10. Considérant, en troisième et dernier lieu, que si l’expert a relevé la présence dans certaines cellules d’équipements électriques non conformes aux normes, un chauffage peu performant ou l’absence d’eau chaude, M. X n’apporte aucun élément permettant de conclure qu’il aurait de ce fait subi des conditions de détention inhumaines ou dégradantes ;

11. Considérant, par suite, qu’il ne résulte pas de l’instruction que M. X ait été placé dans des conditions de détention pouvant être considérées comme excédant le seuil d’atteinte à la dignité humaine et justifiant la mise en œuvre de la responsabilité de l’État pour l’indemnisation du préjudice moral qu’il allègue ; qu’ainsi il n’est pas fondé à soutenir que c’est à tort que, par le jugement litigieux, le tribunal administratif de Melun a rejeté sa demande ; que sa requête ne peut, y compris ses conclusions à fin d’injonction et de condamnation de l’État, qui n’est pas la partie perdante dans la présente instance, au titre de l’article L. 761-1 du code de justice administrative, qu’être rejetée ;

DÉCIDE :

Article 1er : La requête de M. X est rejetée.

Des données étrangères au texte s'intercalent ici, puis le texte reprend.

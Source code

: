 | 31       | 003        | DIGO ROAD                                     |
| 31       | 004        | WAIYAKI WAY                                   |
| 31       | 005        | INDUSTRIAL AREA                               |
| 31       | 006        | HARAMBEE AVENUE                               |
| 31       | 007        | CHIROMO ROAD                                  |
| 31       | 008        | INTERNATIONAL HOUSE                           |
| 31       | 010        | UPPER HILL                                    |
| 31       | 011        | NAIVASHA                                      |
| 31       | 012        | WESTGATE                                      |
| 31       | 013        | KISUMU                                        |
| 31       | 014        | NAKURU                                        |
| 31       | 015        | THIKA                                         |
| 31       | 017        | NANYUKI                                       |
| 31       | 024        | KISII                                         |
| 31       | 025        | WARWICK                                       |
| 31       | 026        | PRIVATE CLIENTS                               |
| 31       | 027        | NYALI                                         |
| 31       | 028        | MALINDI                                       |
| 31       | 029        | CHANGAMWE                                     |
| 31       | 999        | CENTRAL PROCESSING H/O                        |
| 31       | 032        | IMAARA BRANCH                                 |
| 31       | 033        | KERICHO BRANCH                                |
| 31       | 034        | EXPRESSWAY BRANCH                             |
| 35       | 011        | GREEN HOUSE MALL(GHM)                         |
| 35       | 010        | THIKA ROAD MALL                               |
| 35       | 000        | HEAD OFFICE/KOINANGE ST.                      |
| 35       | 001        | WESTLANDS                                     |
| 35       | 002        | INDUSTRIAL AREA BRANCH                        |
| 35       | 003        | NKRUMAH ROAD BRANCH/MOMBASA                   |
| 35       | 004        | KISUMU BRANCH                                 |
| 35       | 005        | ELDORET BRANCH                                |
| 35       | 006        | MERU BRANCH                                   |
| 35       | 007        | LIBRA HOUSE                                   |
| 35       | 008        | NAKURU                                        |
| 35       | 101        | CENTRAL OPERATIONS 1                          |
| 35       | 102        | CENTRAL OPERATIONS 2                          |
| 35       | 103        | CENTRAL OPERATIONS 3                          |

Article 2 : Le présent arrêt sera notifié à M. A B X et au garde des sceaux, ministre de la justice.

Délibéré après l’audience du 28 janvier 2016, où siégeaient :

— Mme Pellissier, présidente de chambre,

— M. Gouès, premier conseiller,

— Mme Amat, premier conseiller.

Lu en audience publique, le 11 février 2016.

Le rapporteur, Le président,

S. GOUES S. PELLISSIER

Le greffier,

E. CLEMENT

La République mande et ordonne au garde des sceaux, ministre de la justice en ce qui le concerne ou à tous huissiers de justice à ce requis en ce qui concerne les voies de droit commun contre les parties privées, de pourvoir à l’exécution de la présente décision.